Generally, flexible health care (FSA) accounts are considered an exceptional benefit and therefore do not require the payment of the Form 720 and PCORI dues “unless the employer — and not just the employee — makes a contribution of less than $ 500 or less per year.” Equal to employee contribution dollars, ”said Gary Kushner, president and CEO of Kushner & Company, a HR strategy and employee benefits consulting firm in Portage, Mich. “In this event, these FSAs must also be included in the application. Form 720” with the appropriate payment for each tuition.

For health return arrangements (HRAs), employers “should first look at an integrated group health plan,” Kushner recommended. “It simply came to our notice then [health] the plan is fully insured, then the employer must submit 720 “and pay each employee’s fee with an employer-funded HRA. The fee is paid per employee, and the fully insured health plan does not include spouses and children. fee calculation.

“However, if the underlying group health plan is self-funded, then there is no need to submit a separate 720 for an integrated HRA, but rather a self-funded group health plan form and a fee,” Kushner said. In this case, the fee is calculated based on the life covered, not the staff.

Although the insurer is responsible for paying the PCORI fee for the fully insured medical plan, “the employer is responsible for paying the PCORI fee to the HRA,” wrote Karen Hooper, Newfront’s vice president and chief executive officer, chief of insurance and finance. service company in San Francisco. “The IRS essentially doubles the PCORI fee in this scenario by setting the same lives covered by primary care physicians and HRAs.

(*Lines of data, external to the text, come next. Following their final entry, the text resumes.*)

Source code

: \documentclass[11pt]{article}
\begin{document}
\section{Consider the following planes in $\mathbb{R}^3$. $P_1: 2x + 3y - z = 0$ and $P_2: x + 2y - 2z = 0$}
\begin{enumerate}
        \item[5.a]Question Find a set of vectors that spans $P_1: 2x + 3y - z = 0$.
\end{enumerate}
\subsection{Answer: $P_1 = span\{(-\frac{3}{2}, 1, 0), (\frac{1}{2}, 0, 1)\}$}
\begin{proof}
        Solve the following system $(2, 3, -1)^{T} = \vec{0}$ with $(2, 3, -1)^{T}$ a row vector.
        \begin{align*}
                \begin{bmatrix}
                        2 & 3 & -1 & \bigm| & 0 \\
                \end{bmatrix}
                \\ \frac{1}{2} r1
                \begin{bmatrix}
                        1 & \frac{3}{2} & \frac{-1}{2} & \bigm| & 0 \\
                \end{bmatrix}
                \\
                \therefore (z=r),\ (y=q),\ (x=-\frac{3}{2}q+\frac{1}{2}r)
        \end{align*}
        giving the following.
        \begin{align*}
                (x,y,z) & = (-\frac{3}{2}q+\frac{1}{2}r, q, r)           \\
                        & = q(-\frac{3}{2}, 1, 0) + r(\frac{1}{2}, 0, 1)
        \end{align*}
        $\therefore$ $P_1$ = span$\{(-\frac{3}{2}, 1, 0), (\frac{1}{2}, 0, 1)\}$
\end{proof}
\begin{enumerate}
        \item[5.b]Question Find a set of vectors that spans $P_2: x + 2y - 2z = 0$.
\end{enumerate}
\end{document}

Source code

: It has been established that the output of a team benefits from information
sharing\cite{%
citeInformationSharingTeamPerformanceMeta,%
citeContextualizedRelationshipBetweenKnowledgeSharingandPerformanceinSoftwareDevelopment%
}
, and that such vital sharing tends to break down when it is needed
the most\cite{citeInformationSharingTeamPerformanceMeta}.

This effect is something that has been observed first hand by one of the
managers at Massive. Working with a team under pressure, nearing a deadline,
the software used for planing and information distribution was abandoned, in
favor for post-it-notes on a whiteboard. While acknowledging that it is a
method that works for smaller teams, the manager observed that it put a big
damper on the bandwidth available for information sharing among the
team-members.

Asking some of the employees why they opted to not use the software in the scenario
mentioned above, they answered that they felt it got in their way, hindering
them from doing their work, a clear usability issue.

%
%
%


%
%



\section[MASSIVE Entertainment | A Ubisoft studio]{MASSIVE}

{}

In doing so, the HRA PCORI fee paid by the employer is determined by counting only one life.

The PCORI fee does not apply to participants in a health savings account (HSA) because HSAs are individual accounts, not group health plans.

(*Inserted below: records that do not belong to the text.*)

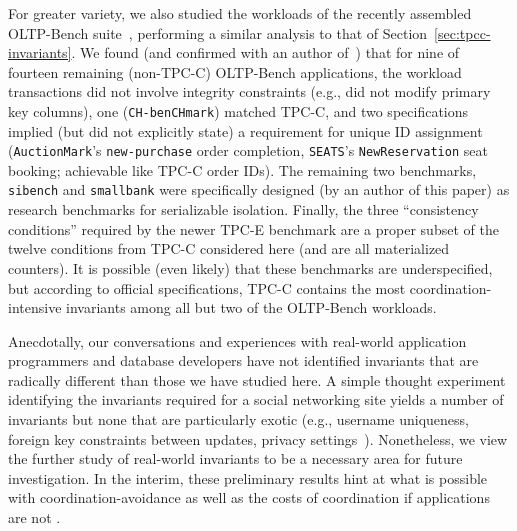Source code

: For greater variety, we also studied the workloads of the recently
assembled OLTP-Bench suite~\cite{oltpbench}, performing a similar
analysis to that of Section~\ref{sec:tpcc-invariants}. We found (and
confirmed with an author of~\cite{oltpbench}) that for nine of
fourteen remaining (non-TPC-C) OLTP-Bench applications, the workload
transactions did not involve integrity constraints (e.g., did not
modify primary key columns), one (\texttt{CH-benCHmark}) matched
TPC-C, and two specifications implied (but did not explicitly state) a
requirement for unique ID assignment (\texttt{AuctionMark}'s
\texttt{new-purchase} order completion, \texttt{SEATS}'s
\texttt{NewReservation} seat booking; achievable like TPC-C order
IDs). The remaining two benchmarks, \texttt{sibench} and
\texttt{smallbank} were specifically designed (by an author of this
paper) as research benchmarks for serializable isolation. Finally, the
three ``consistency conditions'' required by the newer TPC-E benchmark
are a proper subset of the twelve conditions from TPC-C considered
here (and are all materialized counters). It is possible (even likely)
that these benchmarks are underspecified, but according to official
specifications, TPC-C contains the most coordination-intensive
invariants among all but two of the OLTP-Bench workloads.

Anecdotally, our conversations and experiences with real-world
application programmers and database developers have not identified
invariants that are radically different than those we have studied
here. A simple thought experiment identifying the invariants required
for a social networking site yields a number of invariants but none
that are particularly exotic (e.g., username uniqueness, foreign key
constraints between updates, privacy
settings~\cite{pnuts,ramp-txns}). Nonetheless, we view the further study of
real-world invariants to be a necessary area for future
investigation. In the interim, these preliminary results hint at what
is possible with coordination-avoidance as well as the costs of
coordination if applications are not \iconfluent.


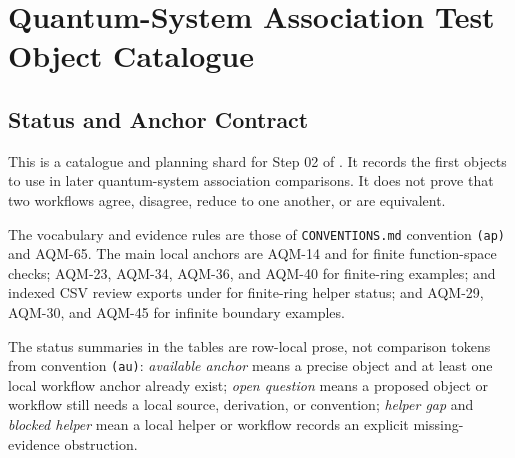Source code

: 
\section{Quantum-System Association Test Object Catalogue}
\label{sec:qsa-test-object-catalogue}

\subsection{Status and Anchor Contract}

This is a catalogue and planning shard for Step 02 of
.  It records the first
objects to use in later quantum-system association comparisons.  It does not
prove that two workflows agree, disagree, reduce to one another, or are
equivalent.

The vocabulary and evidence rules are those of
\texttt{CONVENTIONS.md} convention \texttt{(ap)} and
AQM-65.  The main local anchors are AQM-14 and
for finite function-space checks; AQM-23, AQM-34, AQM-36, and AQM-40 for
finite-ring examples; 
and indexed CSV review exports under
 for finite-ring helper
status; and AQM-29, AQM-30, and AQM-45 for infinite boundary examples.

The status summaries in the tables are row-local prose, not comparison
tokens from convention \texttt{(au)}: \emph{available anchor} means a precise
object and at least one local workflow anchor already exist;
\emph{open question} means a proposed object or workflow still needs a local
source, derivation, or convention; \emph{helper gap} and \emph{blocked helper}
mean a local helper or workflow records an explicit missing-evidence
obstruction.

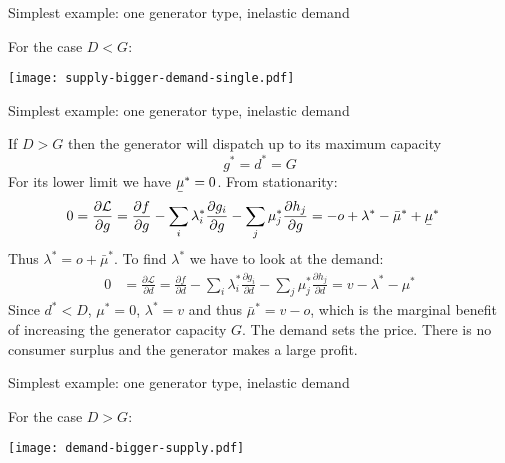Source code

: \documentclass[10pt,aspectratio=169,dvipsnames]{beamer}
\def\l{\lambda}
\def\m{\mu}
\def\d{\partial}
\def\cL{\mathcal{L}}
\newcommand{\ubar}[1]{\text{\b{$#1$}}}
\begin{document}
\begin{frame}{Simplest example: one generator type, inelastic demand}

  For the case $D < G$:

  \texttt{[image: supply-bigger-demand-single.pdf]}

\end{frame}

\begin{frame}{Simplest example: one generator type, inelastic demand}

  If $D > G$ then the generator will dispatch up to its maximum capacity
  \begin{equation*}
    g^* = d^* = G
  \end{equation*}
  For its lower limit we have $\ubar{\m}^* = 0$. From stationarity:
  \begin{align*}
    0 & = \frac{\d \cL}{\d g } =   \frac{\d f}{\d g} - \sum_i \l_i^* \frac{\d g_i}{\d g}  - \sum_j \m_j^* \frac{\d h_j}{\d g} = - o + \l^* - \bar{\m}^* + \ubar{\m}^*
  \end{align*}
  Thus $\l^* = o + \bar{\m}^*$. To find $\l^*$ we have to look at the demand:
    \begin{align*}
      0 & = \frac{\d \cL}{\d d} =   \frac{\d f}{\d d} - \sum_i \l_i^* \frac{\d g_i}{\d d}  - \sum_j \m_j^* \frac{\d h_j}{\d d} = v - \l^* - \m^*
    \end{align*}
  Since $d^* < D$, $\m^* = 0$, $\l^* = v$ and thus $\bar{\m}^* = v-o$, which is the marginal benefit of increasing the generator capacity $G$. The \alert{demand sets the price}. There is no consumer surplus and the generator makes a large profit.

\end{frame}


\begin{frame}{Simplest example: one generator type, inelastic demand}

  For the case $D > G$:

  \texttt{[image: demand-bigger-supply.pdf]}

\end{frame}
\end{document}
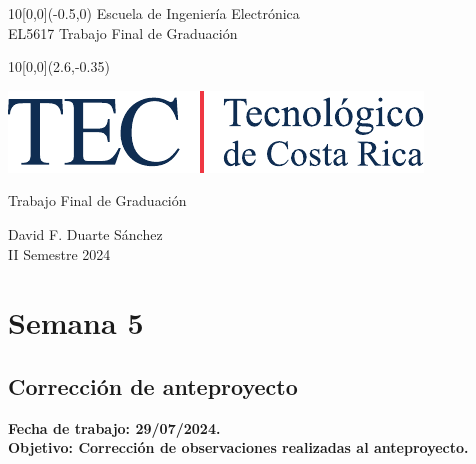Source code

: \documentclass[12pt,letterpaper]{article}
\newcommand{\EstudianteA}{David F. Duarte Sánchez}
\begin{document}
	
\graphicspath{{./}{./fig/}}


%
\begin{textblock}{10}[0,0](-0.5,0)
	\large Escuela de Ingeniería Electrónica \\ 
	EL5617 Trabajo Final de Graduación \\
\end{textblock}

%
\begin{textblock}{10}[0,0](2.6,-0.35)
	\begin{flushright}
		\includegraphics[scale=0.8]{Firma_TEC-4.pdf}
	\end{flushright}
\end{textblock}

\begin{center}
	\vspace{70mm}
	{\large\color{tecRojo} Trabajo Final de Graduación}
	\par\vspace{8mm}
	{\Large\bf\color{tecAzul}{Bitácora de Trabajo - Entrega 1}}
	\par\vspace{100mm}
	{{\EstudianteA \\ II Semestre 2024} 
	\vspace{8mm}}
\end{center}

\newpage

\renewcommand{\baselinestretch}{1.1}    %


\section{Semana 5}
\subsection{Corrección de anteproyecto}

\bf{Fecha de trabajo:} 29/07/2024.\\
\bf{Objetivo:} Corrección de observaciones realizadas al anteproyecto.
\end{document}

The fee also “does not apply to dental and vision coverage that is an exceptional benefit (through an autonomous insurance policy or” non-comprehensive “coverage of the self-insured test),” Hooper explained, and “almost dental and all vision, vision plans are exceptional benefits “.

Missed payment deadlines

“The employer who immediately discloses the notice and payment of the PCORI fee on time, upon completion of the supervision, should file Form 720 and pay the fee (or submit a corrected Form 720 to notify and pay the fee if the employer submits the form on time for other reasons, but he refused to report and pay the PCORI fee), ”advised Ethan McWilliams, a senior broker and performance analyst at Lockton, Kansas City (Mo).

Employers in this situation need to make sure that they use the form for the appropriate tax year.

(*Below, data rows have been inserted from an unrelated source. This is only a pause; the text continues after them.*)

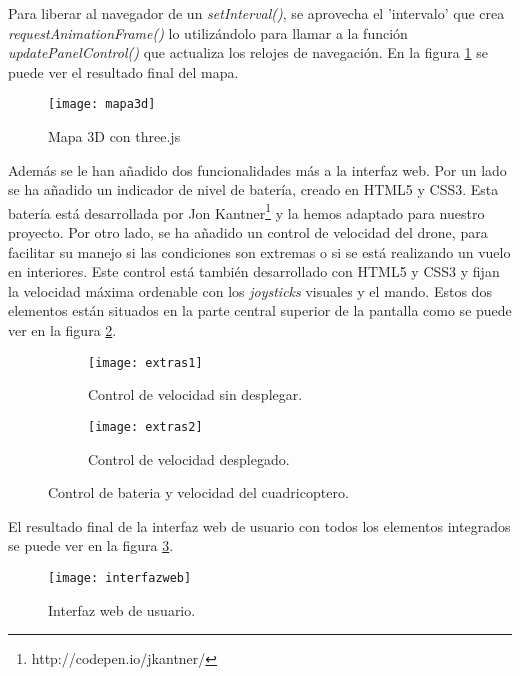 Para liberar al navegador de un \emph{setInterval()}, se aprovecha el 'intervalo' que crea \emph{requestAnimationFrame()} lo utilizándolo para llamar a la función \emph{updatePanelControl()} que actualiza los relojes de navegación. En la figura \ref{fig:mapa3d} se puede ver el resultado final del mapa.\\

\begin{figure}[h!]
\centering
\texttt{[image: mapa3d]}
\caption{Mapa 3D con three.js}
\label{fig:mapa3d}
\end{figure}


Además se le han añadido dos funcionalidades más a la interfaz web. Por un lado se ha añadido un indicador de nivel de batería, creado en HTML5 y CSS3. Esta batería está desarrollada por Jon Kantner\footnote{http://codepen.io/jkantner/}\cite{bateria} y la hemos adaptado para nuestro proyecto. Por otro lado, se ha añadido un control de velocidad del drone, para facilitar su manejo si las condiciones son extremas o si se está realizando un vuelo en interiores. Este control está también desarrollado con HTML5 y CSS3 y fijan la velocidad máxima ordenable con los \emph{joysticks} visuales y el mando. Estos dos elementos están situados en la parte central superior de la pantalla como se puede ver en la figura \ref{fig:bateriayvelocidad}.\\

\begin{figure}[h!]
\centering
  \begin{subfigure}[]{60mm}
    \texttt{[image: extras1]}
    \caption{Control de velocidad sin desplegar.} 
  \end{subfigure}
  \hspace{5pt}
  \begin{subfigure}[]{60mm}
    \texttt{[image: extras2]}
    \caption{Control de velocidad desplegado.}
  \end{subfigure}
  \caption{Control de bateria y velocidad del cuadricoptero.}\label{fig:bateriayvelocidad}
\end{figure}


El resultado final de la interfaz web de usuario con todos los elementos integrados se puede ver en la figura \ref{fig:interfazweb}.


\begin{figure}[h!]
\centering
\texttt{[image: interfazweb]}
\caption{Interfaz web de usuario.}
\label{fig:interfazweb}
\end{figure}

“The IRS may charge interest and penalties for late filing and payment, but for good reason, it has the power to waive penalties,” he said.

Future Fees

The amount of the PCORI fee is adjusted annually to reflect national health spending inflation, as determined by the Secretary of Health and Human Services (HHS).

“That’s why [HHS] did not publish the updated National Health Expenditure Chart for 2021, this year’s fees are based on forecasts set out in the 2020 charts, ”Fraser Trebilcock, a law firm in Lansing, Michigan, said in a statement from clients. attention to next year’s quota changes, ”which could reflect several years of health inflation.